I tend to feel that to ‘love existence’ (embracing life, so to speak) a person must be aware and know the ‘dread’. This is because of the phenomena of polarity. That is, dread and love are like opposites and compliment each other as well as keep each other in balance. It seems to me that to ‘love’ requires an awareness of dread. But to dread a person does not necessarily need be be aware of ‘love’. This is because dread comes first. As I said above, dread is like the soil. ‘Love’ would be the plant or tree that is grown in the soil called dread. Like any plant or tree, it needs to be grown. If a person does not allow something to grow in the soil then nothing grows. As a result, if nothing is growing then all there is there is the soil or dread. Because ‘love’ is cultivated it comes after the dread and requires effort cultivating. As a result, ‘love’ is more of an achievement whereas dread is naturally appearing, its always there. This is one reason, I suppose, why we are often so quick to fear, despair, and worry. We must remember that if we do not cultivate the ‘garden’ (‘love’) then all there is left is the soil (‘dread’).
I’ve found that dread often creates an incredible sense of loneliness. When confronting dread one is truly alone in the world for, when we are here, we sense our self and existence – truly the ‘great loneliness’. But in this aloneness we confront ourselves and existence, not always an easy task. In many ways, it takes tremendous courage to perform this, I think.

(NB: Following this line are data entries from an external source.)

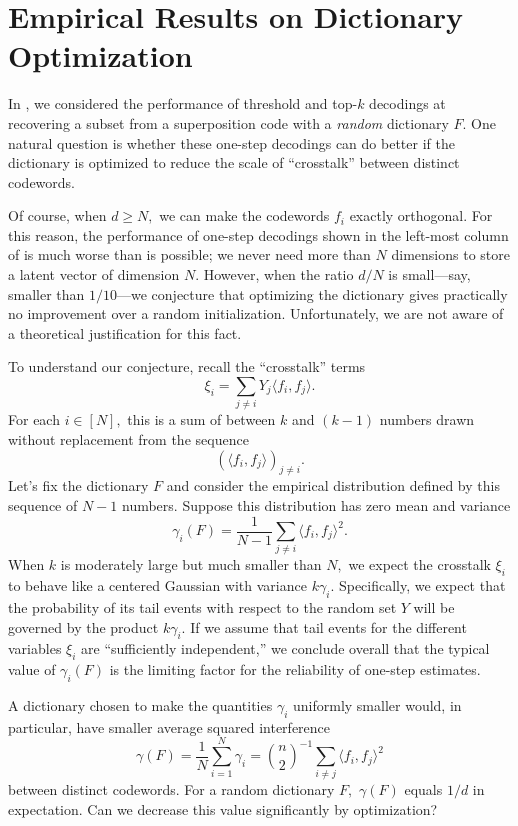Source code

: \section{Empirical Results on Dictionary Optimization \label{appendix:gd_interference}}

In , we considered the performance of threshold and top-$k$ decodings at recovering a subset from a superposition code with a \textit{random} dictionary $F$. One natural question is whether these one-step decodings can do better if the dictionary is optimized to reduce the scale of ``crosstalk'' between distinct codewords.

Of course, when $d \ge N,$ we can make the codewords $f_i$ exactly orthogonal. For this reason, the performance of one-step decodings shown in the left-most column of  is much worse than is possible; we never need more than $N$ dimensions to store a latent vector of dimension $N.$ However, when the ratio $d/N$ is small---say, smaller than $1/10$---we conjecture that optimizing the dictionary gives practically no improvement over a random initialization. Unfortunately, we are not aware of a theoretical justification for this fact.

To understand our conjecture, recall the ``crosstalk'' terms
$$
	\xi_i = \sum_{j \neq i} Y_j \langle f_i, f_j \rangle.
$$
For each $i \in [N],$ this is a sum of between $k$ and $(k - 1)$ numbers drawn without replacement from the sequence
$$
	(\langle f_i, f_j \rangle)_{j \neq i}.
$$
Let's fix the dictionary $F$ and consider the empirical distribution defined by this sequence of $N - 1$ numbers. Suppose this distribution has zero mean and variance
$$
	\gamma_i(F) = \frac 1 {N - 1} \sum_{j \neq i} \langle f_i, f_j \rangle^2.
$$
When $k$ is moderately large but much smaller than $N,$ we expect the crosstalk $\xi_i$ to behave like a centered Gaussian with variance $k \gamma_i.$ Specifically, we expect that the probability of its tail events with respect to the random set $Y$ will be governed by the product $k \gamma_i.$ If we assume that tail events for the different variables $\xi_i$ are ``sufficiently independent,'' we conclude overall that the typical value of $\gamma_i(F)$ is the limiting factor for the reliability of one-step estimates.

A dictionary chosen to make the quantities $\gamma_i$ uniformly smaller would, in particular, have smaller average squared interference
$$
	\gamma(F) = \frac 1 N \sum_{i = 1}^N \gamma_i = \binom{n}{2}^{-1} \sum_{i \neq j} \langle f_i, f_j \rangle^2
$$
between distinct codewords. For a random dictionary $F,$ $\gamma(F)$ equals $1/d$ in expectation. Can we decrease this value significantly by optimization?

Feeling dread fully, I think, also tends to make a person weep or cry. It can cause great ache and pain in a person. In fact, it seems to me that dread causes a natural ache and pain in a person. This is normal and should not be avoided. Unstead, it should be embraced and accepted. My feelings is that the tendency to weep or cry should be expressed. In other words, it shouldn’t be withheld or prevented. There is nothing wrong with weeping or crying if one is compelled to do it. In fact, I consider it very important. Why? Because it is a form of expression. Only in expression can the full weight of passion be felt.
I also have this tendency to think that dread, as I descrbed it, is felt primarily in the male. To this day, I have never seen it displayed in the female. My feelings are that dread is part of the male traits because it is the male who looks out and confronts nature. Even though we live in civilization humanity we are ‘designed’ to live in the wild. Because of this, we are still ‘programed’ for that. If we lived in the wild it is the male who would be the one looking out into nature, confronting it, dealing with it, and trying to live with it. He will be the one who walks out into it to hunt, look for things, and so on. He will be the one confronting the ‘horror’ and danger of nature. As a result, the male is the one that nature has endowed with the strongest sense of ‘dread’. It seems very lacking in the female.
Looking at it overall, dread seems to be a sensation created by the need to preserve oneself against the threats of life. In so doing it creates a number of strong senses:
- A sense of self.
- A sense of being-in-the-world
- A sense of mystery in life.
- An increased sense of awareness.
All these senses create a sense of ‘beingness-in-the-world’ which, therefore, are critical when trying to be aware of life and to grow in life. It shows that dread is critical for being a person in the world as well as developing as a person in that world.